Seasonal Fish Timing

Wrecking-ball fishing is most effective when fish are holding near bottom in large numbers. In the southeastern and southwestern U.S., this typically occurs from mid-October through April. In Texas, the thermocline typically forms in late May and breaks down in mid-October. The cool months from mid-October until the spawning run in mid-March to mid-April are the best time for this technique.

Once water warms, the thermocline forms and the fish’s metabolism is at a seasonal peak through the summer. They’re often suspended and too transient for this tactic to work as well. Even hot-water fish holding near the bottom at depths shallower than the thermocline tend to be too transient for this tactic to work as well as it does during the cooler months.

Downrigger Rigging?

Anglers sometimes ask, “If fish respond to the downrigger ball so well, why not attach a lure to the release clip on the ball and let the downrigger work as it was intended?” My answer is that you catch only a few fish as you pass over the school instead of potentially catching dozens by sitting atop an active school. Even if you’re an expert downrigger, by the time it takes to stop the boat, reel in and unhook fish, turn around, reset lines, and  make another pass at that school, they’re likely long gone.

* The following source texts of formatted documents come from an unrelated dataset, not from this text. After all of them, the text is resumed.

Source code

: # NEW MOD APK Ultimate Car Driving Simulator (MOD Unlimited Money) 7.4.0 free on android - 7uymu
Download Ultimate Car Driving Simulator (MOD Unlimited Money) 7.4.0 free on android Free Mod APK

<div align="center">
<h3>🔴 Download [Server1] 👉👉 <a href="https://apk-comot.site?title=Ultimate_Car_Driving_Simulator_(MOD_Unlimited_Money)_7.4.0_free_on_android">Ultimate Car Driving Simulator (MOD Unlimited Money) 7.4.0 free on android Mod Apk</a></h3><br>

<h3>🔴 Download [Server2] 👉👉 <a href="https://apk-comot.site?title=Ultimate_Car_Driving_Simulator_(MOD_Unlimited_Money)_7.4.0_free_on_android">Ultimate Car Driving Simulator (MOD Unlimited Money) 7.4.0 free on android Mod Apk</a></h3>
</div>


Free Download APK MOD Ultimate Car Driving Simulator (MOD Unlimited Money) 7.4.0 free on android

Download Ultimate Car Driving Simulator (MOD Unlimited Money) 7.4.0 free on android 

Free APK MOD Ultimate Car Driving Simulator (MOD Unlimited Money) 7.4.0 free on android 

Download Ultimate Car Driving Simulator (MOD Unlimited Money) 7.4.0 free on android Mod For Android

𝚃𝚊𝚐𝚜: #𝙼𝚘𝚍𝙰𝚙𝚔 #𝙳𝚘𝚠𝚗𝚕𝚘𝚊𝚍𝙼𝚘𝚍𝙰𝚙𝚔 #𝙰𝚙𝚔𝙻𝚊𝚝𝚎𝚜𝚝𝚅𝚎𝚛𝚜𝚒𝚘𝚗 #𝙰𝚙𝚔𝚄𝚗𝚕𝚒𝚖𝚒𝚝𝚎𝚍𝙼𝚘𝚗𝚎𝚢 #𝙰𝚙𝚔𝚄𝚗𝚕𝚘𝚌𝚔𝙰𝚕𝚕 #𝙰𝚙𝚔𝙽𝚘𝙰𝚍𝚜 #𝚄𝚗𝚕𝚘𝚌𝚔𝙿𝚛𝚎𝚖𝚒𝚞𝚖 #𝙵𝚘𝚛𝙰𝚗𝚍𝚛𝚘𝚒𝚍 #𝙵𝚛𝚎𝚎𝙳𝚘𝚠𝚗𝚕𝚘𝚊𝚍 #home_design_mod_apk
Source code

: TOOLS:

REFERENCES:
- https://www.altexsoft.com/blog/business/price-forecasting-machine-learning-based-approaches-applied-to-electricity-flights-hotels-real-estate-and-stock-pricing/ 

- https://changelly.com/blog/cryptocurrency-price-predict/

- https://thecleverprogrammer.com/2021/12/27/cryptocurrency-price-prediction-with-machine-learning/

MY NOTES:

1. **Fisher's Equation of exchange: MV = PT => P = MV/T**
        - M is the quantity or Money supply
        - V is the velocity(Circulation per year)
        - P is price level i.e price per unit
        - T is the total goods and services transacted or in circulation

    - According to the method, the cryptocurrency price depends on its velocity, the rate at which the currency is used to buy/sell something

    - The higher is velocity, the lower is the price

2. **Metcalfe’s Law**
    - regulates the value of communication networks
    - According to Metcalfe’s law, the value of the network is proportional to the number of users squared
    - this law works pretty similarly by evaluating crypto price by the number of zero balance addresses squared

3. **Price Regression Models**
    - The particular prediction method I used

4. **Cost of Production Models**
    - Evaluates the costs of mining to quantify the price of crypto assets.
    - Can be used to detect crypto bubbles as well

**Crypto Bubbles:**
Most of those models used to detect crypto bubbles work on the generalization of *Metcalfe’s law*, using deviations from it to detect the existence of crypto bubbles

Downriggers used in the conventional fashion are certainly not obsolete. I consider them the go-to technique during warmer months, especially when dealing with fish suspended above the thermocline. Tricked out with 3-armed umbrella rigs and Luhr-Jensen Pet Spoons, downriggers are ready to do business when the heat is on.

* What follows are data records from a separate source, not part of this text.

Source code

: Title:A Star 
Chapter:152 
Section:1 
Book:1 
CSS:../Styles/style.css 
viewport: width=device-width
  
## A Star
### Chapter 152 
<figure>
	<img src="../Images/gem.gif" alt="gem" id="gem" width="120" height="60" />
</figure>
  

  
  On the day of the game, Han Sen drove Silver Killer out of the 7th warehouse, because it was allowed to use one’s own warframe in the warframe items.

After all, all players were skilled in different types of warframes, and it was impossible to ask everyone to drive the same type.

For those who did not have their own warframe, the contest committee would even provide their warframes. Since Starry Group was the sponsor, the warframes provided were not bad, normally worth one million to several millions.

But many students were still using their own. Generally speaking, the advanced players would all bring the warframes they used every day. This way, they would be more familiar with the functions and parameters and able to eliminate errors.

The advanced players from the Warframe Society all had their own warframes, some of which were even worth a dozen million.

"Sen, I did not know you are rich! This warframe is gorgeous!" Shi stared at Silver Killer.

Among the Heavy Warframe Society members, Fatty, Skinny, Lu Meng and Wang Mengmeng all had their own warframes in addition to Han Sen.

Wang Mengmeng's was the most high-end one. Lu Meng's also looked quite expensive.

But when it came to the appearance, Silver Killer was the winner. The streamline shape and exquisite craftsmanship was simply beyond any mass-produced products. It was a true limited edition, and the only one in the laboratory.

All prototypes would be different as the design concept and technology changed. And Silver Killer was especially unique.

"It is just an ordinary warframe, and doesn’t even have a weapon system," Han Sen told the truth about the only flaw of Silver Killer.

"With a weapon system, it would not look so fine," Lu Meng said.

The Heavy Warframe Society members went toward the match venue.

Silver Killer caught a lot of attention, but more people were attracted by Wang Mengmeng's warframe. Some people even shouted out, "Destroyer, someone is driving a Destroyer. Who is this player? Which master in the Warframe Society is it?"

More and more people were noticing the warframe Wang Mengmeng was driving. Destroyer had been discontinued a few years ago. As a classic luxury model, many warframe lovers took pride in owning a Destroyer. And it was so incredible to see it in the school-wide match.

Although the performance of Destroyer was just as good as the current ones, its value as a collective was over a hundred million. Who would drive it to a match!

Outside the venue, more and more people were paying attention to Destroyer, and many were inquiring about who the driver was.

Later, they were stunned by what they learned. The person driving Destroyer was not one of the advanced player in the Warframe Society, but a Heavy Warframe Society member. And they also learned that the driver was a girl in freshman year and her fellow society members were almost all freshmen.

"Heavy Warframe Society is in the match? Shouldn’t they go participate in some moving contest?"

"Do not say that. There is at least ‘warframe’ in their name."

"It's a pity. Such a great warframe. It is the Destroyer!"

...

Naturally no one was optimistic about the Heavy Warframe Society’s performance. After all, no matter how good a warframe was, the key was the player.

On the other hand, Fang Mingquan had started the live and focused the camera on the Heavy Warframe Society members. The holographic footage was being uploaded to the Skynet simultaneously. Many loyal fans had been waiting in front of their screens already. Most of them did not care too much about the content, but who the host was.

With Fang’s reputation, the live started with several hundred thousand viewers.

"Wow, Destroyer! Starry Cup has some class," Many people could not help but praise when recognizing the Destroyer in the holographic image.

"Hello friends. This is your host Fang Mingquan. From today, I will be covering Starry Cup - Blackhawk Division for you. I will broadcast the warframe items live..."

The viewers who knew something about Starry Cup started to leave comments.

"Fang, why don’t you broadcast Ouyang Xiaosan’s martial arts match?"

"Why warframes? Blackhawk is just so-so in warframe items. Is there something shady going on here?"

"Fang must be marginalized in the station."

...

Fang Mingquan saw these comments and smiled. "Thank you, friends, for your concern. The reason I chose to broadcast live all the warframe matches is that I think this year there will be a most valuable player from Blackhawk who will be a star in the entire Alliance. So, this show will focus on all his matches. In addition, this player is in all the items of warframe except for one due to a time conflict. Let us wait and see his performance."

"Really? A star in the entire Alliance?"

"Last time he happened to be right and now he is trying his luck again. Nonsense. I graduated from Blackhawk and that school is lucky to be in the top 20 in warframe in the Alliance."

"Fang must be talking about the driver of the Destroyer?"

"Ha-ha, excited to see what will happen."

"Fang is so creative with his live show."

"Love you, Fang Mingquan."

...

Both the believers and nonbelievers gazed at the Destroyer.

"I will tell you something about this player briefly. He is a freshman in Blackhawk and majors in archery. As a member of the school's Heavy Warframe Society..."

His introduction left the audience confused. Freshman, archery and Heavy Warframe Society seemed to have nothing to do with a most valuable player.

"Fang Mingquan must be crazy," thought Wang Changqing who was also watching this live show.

White Bass Fishing Location

No matter how effective the wrecking ball tactic is, it only works if fish are nearby. You can’t drop a downrigger ball anywhere, watch sonar, and expect fish to come flooding off the bottom. You must find classic cool-water fish-holding topographic features, generally in 22 to 45 feet of water here Texas. Broad humps, long and slow-tapering points, and breaklines at the edges of deep flats are prime real estate. The wrecking ball tactic helps to quickly eliminate unproductive portions of these productive features.